Maria Pilar Busquets i Medan (Maria Pilar Busquets e Medan; 23 March 1937 – 13 November 2016) was a Spanish Aranese politician and writer, 1st Síndic d'Aran ("Head of the Government of the Valley") between 1991 and 1993.

==Career==
Busquets worked in the hotel sector. She was the Gold Flower at the Floral Games of the Escola deras Pirenèos of Gascony and in the literary and poetry contest of the Ethnological Museum of the Aran Valley. She was a member of the Official Commission for Linguistic Normalization of Aranès, a founding member of the Es Tersús Neighborhood Association of the Vall d'Aran and head of culture from 1977 to 1980; she was president of the Association Pro Defense of the Trans-Pyrenean Axis by the Natural Step of the Valley of Aran. She collaborated in the document presented to the deputies who formed the Statute of Autonomy of Catalonia of 1979 to include a recognition of the differential identity of Val d'Aran.

Following the recovery of the historic medieval Val d'Aran Self-Government Institution, the Conselh Generau d'Aran, with the passing of Law 16/1990, of June 13, on 26 May 1991 won the first elections with the Aranese Coalition-Convergence and Union (CA-CiU), integrated by Aranese Democratic Convergence, of which Pilar Busquet were part, and Aranesa Democratic Union.

She was sworn in as Síndic d'Aran on 17 June 1991 until 12 July 1993, when the coalition was broken up and her colleague Amparo Serrano Iglesias, from UDA, filed a censorship motion with the support of Unity of Aran and Pilar Busquet resigned.

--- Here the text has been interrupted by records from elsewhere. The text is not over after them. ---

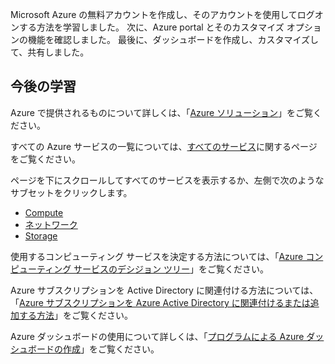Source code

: Microsoft Azure の無料アカウントを作成し、そのアカウントを使用してログオンする方法を学習しました。 次に、Azure portal とそのカスタマイズ オプションの機能を確認しました。 最後に、ダッシュボードを作成し、カスタマイズして、共有しました。

## <a name="further-learning"></a>今後の学習

Azure で提供されるものについて詳しくは、「[Azure ソリューション](https://azure.microsoft.com/solutions/)」をご覧ください。

すべての Azure サービスの一覧については、[すべてのサービス](https://docs.microsoft.com/azure/#pivot=products&panel=all)に関するページをご覧ください。

ページを下にスクロールしてすべてのサービスを表示するか、左側で次のようなサブセットをクリックします。

* [Compute](https://docs.microsoft.com/azure/#pivot=products&panel=Compute)
* [ネットワーク](https://docs.microsoft.com/azure/#pivot=products&panel=network)
* [Storage](https://docs.microsoft.com/azure/#pivot=products&panel=storage)

使用するコンピューティング サービスを決定する方法については、「[Azure コンピューティング サービスのデシジョン ツリー](https://docs.microsoft.com/azure/architecture/guide/technology-choices/compute-decision-tree)」をご覧ください。

Azure サブスクリプションを Active Directory に関連付ける方法については、「[Azure サブスクリプションを Azure Active Directory に関連付けるまたは追加する方法](https://docs.microsoft.com/azure/active-directory/fundamentals/active-directory-how-subscriptions-associated-directory)」をご覧ください。

Azure ダッシュボードの使用について詳しくは、「[プログラムによる Azure ダッシュボードの作成](https://docs.microsoft.com/azure/azure-portal/azure-portal-dashboards-create-programmatically)」をご覧ください。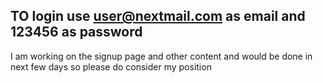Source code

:## TO login use user@nextmail.com as email and 123456 as password 
I am working on the signup page and other content and would be done in next few days so please do consider my position 
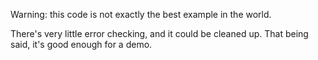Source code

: Warning: this code is not exactly the best example in the world.

There's very little error checking, and it could be cleaned up.
That being said, it's good enough for a demo.
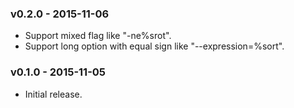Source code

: ### v0.2.0 - 2015-11-06

- Support mixed flag like "-ne%srot".
- Support long option with equal sign like "--expression=%sort".

### v0.1.0 - 2015-11-05

- Initial release.

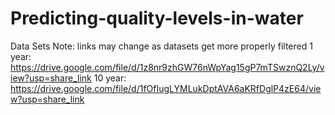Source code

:# Predicting-quality-levels-in-water
Data Sets
Note: links may change as datasets get more properly filtered
1 year: https://drive.google.com/file/d/1z8nr9zhGW76nWpYag15gP7mTSwznQ2Ly/view?usp=share_link
10 year: https://drive.google.com/file/d/1fOfIugLYMLukDptAVA6aKRfDglP4zE64/view?usp=share_link
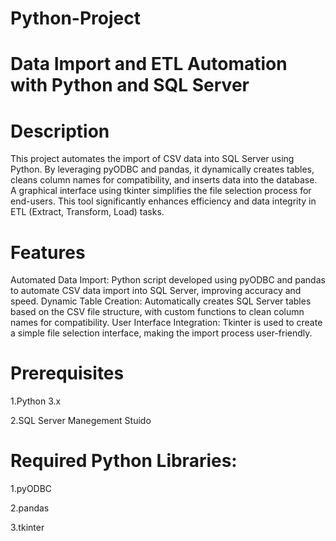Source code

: # Python-Project 
# Data Import and ETL Automation with Python and SQL Server
# Description
This project automates the import of CSV data into SQL Server using Python. By leveraging pyODBC and pandas, it dynamically creates tables, cleans column names for compatibility, and inserts data into the database. A graphical interface using tkinter simplifies the file selection process for end-users. This tool significantly enhances efficiency and data integrity in ETL (Extract, Transform, Load) tasks.

# Features
Automated Data Import: Python script developed using pyODBC and pandas to automate CSV data import into SQL Server, improving accuracy and speed.
Dynamic Table Creation: Automatically creates SQL Server tables based on the CSV file structure, with custom functions to clean column names for compatibility.
User Interface Integration: Tkinter is used to create a simple file selection interface, making the import process user-friendly.

# Prerequisites
1.Python 3.x

2.SQL Server Manegement Stuido 

# Required Python Libraries:
1.pyODBC

2.pandas

3.tkinter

She was also Member of the Parliament of Catalonia representing the Province of Lleida by CiU in the 1984 and 1988 elections in Catalonia, where she became the first deputy to speak Aranese language in the chamber and worked thoroughly on the paper that elaborated and defended the bill of special regime of Val d'Aran.

==Family==
She was the mother of Jusèp Boya, Director General of Heritage of the Generalitat de Catalunya since 2016, of Quique Boya, who died in 2014, and of Mireia Boya, a member of the CUP for Lleida in the Parliament of Catalonia between 2016 and 2017 and candidate to Síndic d'Aran in 2019 elections

==Recognition==
The Government of the Generalitat of Catalonia, granted her by the hands of President Carles Puigdemont posthumously the Creu de Sant Jordi on 11 April 2017.